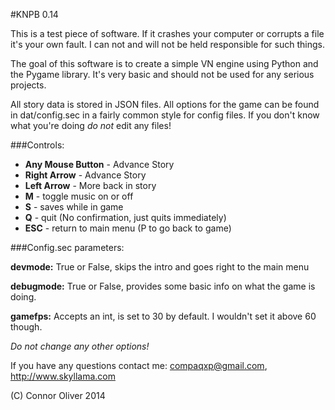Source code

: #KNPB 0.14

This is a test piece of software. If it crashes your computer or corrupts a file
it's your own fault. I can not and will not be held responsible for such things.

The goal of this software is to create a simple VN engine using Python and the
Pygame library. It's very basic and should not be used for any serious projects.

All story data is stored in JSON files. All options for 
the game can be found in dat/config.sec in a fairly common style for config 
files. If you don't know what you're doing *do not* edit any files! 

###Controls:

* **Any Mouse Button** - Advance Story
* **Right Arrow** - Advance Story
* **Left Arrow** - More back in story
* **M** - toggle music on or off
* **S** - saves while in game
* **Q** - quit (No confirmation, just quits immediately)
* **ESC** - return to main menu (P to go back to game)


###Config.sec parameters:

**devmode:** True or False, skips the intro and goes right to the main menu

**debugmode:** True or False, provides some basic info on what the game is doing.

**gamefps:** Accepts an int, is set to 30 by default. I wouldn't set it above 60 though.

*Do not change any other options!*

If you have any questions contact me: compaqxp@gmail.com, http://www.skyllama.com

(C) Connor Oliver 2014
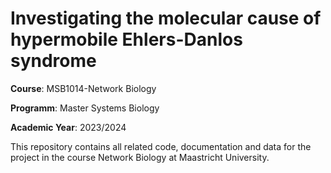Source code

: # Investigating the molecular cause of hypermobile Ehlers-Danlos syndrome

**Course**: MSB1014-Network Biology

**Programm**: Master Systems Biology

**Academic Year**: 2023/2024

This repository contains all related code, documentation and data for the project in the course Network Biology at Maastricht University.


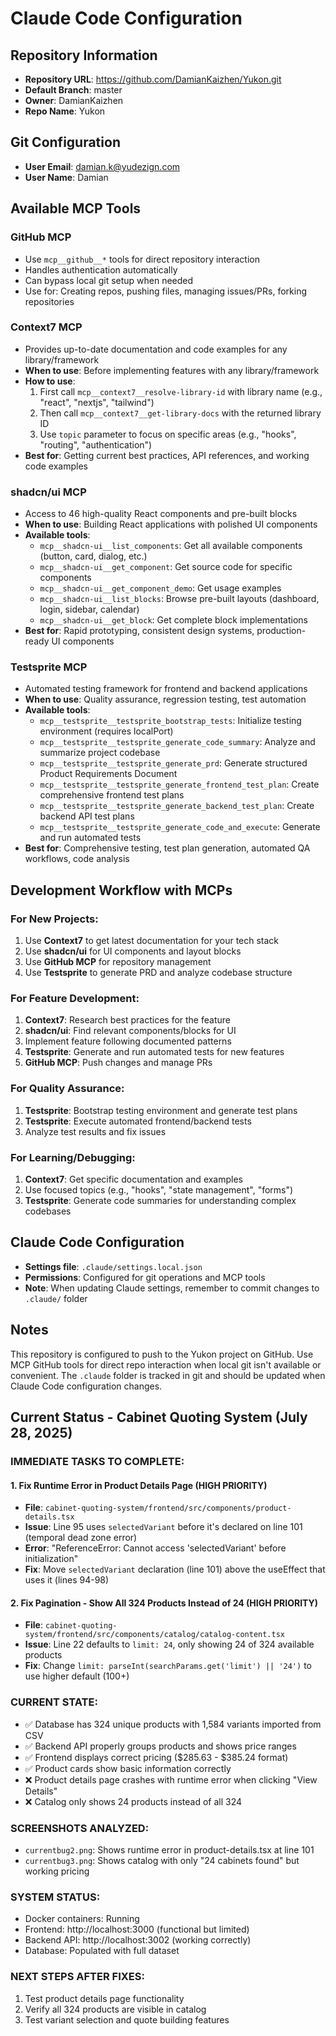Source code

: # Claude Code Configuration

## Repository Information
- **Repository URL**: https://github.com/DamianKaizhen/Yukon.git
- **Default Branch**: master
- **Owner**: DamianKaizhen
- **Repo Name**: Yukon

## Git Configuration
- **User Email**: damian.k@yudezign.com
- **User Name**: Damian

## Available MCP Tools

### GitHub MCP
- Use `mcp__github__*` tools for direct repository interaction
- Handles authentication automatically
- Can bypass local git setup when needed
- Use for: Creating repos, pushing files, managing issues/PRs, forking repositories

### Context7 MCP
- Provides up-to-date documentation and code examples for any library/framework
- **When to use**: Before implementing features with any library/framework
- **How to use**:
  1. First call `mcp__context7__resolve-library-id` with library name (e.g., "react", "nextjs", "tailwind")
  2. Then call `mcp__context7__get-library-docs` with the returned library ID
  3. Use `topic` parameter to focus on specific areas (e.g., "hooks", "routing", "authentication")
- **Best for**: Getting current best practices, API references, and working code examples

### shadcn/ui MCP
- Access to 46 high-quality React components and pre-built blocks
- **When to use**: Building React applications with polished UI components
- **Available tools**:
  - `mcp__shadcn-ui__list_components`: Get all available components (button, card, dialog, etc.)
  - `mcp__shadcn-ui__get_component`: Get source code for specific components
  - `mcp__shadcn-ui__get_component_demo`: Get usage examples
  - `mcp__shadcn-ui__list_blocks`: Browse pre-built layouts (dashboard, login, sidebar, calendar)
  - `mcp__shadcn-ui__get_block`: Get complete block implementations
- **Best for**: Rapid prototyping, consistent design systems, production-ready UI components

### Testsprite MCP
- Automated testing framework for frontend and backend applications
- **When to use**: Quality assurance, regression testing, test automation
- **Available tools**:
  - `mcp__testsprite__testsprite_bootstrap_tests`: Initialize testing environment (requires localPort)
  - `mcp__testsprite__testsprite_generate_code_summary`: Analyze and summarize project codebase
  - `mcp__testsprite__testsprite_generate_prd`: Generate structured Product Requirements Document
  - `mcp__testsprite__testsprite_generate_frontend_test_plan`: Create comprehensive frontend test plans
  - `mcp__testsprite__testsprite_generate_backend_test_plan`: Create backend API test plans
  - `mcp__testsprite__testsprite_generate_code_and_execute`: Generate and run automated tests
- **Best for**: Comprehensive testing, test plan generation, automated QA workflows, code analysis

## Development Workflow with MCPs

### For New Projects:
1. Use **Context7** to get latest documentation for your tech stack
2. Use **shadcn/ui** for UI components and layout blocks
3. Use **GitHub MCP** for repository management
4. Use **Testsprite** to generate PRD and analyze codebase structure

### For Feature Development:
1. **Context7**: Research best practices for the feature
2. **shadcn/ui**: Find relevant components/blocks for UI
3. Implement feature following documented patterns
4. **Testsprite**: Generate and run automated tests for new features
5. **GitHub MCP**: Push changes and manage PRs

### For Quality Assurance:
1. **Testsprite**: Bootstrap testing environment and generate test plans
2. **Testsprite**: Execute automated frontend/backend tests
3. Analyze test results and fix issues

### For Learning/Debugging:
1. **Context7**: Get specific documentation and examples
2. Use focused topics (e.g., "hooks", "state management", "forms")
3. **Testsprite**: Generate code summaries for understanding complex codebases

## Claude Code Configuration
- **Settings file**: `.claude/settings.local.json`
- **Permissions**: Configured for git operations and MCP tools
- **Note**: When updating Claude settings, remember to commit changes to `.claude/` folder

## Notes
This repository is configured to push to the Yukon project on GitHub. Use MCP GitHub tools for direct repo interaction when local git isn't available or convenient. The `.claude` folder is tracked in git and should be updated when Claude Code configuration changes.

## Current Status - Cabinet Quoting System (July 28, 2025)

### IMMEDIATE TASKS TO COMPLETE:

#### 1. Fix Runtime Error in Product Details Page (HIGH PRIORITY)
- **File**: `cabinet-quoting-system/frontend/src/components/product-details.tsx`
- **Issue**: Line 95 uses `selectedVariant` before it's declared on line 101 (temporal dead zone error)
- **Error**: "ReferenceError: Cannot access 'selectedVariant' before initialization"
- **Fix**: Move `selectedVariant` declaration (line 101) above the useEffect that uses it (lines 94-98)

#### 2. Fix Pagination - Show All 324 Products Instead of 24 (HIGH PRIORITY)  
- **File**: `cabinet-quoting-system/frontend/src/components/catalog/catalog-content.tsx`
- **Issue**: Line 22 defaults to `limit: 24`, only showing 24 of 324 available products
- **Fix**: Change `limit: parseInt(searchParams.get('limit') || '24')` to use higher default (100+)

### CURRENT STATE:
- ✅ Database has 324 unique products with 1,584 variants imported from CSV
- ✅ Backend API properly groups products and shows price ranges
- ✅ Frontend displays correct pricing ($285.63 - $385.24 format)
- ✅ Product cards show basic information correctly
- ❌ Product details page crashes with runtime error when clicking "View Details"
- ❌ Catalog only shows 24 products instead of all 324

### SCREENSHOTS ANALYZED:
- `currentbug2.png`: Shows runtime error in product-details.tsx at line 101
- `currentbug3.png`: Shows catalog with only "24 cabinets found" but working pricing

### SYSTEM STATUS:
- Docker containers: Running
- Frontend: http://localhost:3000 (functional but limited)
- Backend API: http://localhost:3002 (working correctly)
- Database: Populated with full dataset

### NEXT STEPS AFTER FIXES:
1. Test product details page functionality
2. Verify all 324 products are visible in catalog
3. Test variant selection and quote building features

#### Exercise brief
Repeat exactly the lines of the listing above, from the one with "Product Requirements Document" down to the one with "3. Analyze test results and fix issues"; both of those lines belong in the range.

#### Exercise response
  - `mcp__testsprite__testsprite_generate_prd`: Generate structured Product Requirements Document
  - `mcp__testsprite__testsprite_generate_frontend_test_plan`: Create comprehensive frontend test plans
  - `mcp__testsprite__testsprite_generate_backend_test_plan`: Create backend API test plans
  - `mcp__testsprite__testsprite_generate_code_and_execute`: Generate and run automated tests
- **Best for**: Comprehensive testing, test plan generation, automated QA workflows, code analysis

## Development Workflow with MCPs

### For New Projects:
1. Use **Context7** to get latest documentation for your tech stack
2. Use **shadcn/ui** for UI components and layout blocks
3. Use **GitHub MCP** for repository management
4. Use **Testsprite** to generate PRD and analyze codebase structure

### For Feature Development:
1. **Context7**: Research best practices for the feature
2. **shadcn/ui**: Find relevant components/blocks for UI
3. Implement feature following documented patterns
4. **Testsprite**: Generate and run automated tests for new features
5. **GitHub MCP**: Push changes and manage PRs

### For Quality Assurance:
1. **Testsprite**: Bootstrap testing environment and generate test plans
2. **Testsprite**: Execute automated frontend/backend tests
3. Analyze test results and fix issues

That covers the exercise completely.